First published, with the date 1817, in Life, Letters and Literary Remains. It is barely possible that this is the 'song' to which Keats refers in a letter to Benjamin Bailey, dated November 22, 1817, when he says: 'I am certain of nothing but the holiness of the Heart's affections, and the truth of Imagination. What the Imagination seizes as Beauty must be truth—whether it existed before or not—for I have the same idea of all our passions as of Love: they are all, in their sublime, creative of essential Beauty. In a word, you may know my favourite speculation by my first Book, and the little Song I sent in my last, which is a representation from the fancy of the probable mode of operating in these matters.'

Unfelt, unheard, unseen,
I 've left my little queen,
Her languid arms in silver slumber lying:
Ah! through their nestling touch,
Who—who could tell how much
There is for madness—cruel, or complying?
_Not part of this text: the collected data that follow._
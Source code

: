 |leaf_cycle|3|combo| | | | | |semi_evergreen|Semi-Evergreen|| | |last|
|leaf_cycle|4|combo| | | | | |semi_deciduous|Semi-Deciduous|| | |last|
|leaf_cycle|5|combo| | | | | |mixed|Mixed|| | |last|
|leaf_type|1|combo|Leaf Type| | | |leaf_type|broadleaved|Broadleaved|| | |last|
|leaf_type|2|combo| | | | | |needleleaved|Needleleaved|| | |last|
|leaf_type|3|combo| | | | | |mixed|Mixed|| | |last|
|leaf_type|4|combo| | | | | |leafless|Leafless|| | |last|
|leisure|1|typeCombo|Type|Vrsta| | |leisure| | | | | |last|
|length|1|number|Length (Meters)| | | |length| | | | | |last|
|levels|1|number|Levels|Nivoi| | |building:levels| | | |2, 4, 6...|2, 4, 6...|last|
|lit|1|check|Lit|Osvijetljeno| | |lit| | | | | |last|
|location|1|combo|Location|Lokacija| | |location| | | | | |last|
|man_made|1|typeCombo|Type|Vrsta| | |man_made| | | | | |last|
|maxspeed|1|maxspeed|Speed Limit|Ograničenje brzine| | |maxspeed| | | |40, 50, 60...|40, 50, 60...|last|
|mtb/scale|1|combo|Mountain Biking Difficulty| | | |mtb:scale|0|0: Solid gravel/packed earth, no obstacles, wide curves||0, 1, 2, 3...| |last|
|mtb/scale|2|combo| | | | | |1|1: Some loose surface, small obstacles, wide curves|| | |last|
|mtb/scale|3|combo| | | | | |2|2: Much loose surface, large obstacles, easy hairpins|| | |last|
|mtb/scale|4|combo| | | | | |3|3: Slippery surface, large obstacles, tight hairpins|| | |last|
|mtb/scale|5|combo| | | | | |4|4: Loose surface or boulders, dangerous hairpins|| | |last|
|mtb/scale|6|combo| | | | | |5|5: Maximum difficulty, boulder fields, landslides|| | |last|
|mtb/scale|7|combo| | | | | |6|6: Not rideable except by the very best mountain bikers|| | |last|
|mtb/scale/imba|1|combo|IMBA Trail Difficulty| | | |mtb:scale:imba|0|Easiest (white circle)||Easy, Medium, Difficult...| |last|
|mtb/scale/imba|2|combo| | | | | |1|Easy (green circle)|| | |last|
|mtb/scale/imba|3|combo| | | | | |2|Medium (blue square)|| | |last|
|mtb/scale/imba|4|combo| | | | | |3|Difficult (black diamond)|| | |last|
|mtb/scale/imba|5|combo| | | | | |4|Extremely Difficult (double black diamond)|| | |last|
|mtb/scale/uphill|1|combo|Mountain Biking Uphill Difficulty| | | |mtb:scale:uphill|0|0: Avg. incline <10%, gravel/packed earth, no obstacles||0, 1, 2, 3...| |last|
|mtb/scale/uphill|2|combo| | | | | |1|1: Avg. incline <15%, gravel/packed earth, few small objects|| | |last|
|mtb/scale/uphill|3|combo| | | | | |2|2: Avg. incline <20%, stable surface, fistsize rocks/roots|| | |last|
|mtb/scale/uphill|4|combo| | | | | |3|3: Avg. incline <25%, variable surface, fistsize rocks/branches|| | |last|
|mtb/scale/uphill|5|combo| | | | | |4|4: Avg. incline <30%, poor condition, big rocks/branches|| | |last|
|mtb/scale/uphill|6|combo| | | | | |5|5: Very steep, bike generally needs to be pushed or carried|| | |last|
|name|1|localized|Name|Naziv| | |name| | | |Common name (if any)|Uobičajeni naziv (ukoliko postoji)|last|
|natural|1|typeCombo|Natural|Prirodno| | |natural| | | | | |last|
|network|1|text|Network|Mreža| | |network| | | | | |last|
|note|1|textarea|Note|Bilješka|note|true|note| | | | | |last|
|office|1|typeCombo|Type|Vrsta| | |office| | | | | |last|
Those faery lids how sleek!
Those lips how moist!—they speak,
In ripest quiet, shadows of sweet sounds:
Into my fancy's ear
Melting a burden dear,
How 'Love doth know no fulness, and no bounds.'


True!—tender monitors!
I bend unto your laws:
This sweetest day for dalliance was born!
So, without more ado,
I 'll feel my heaven anew,
For all the blushing of the hasty morn.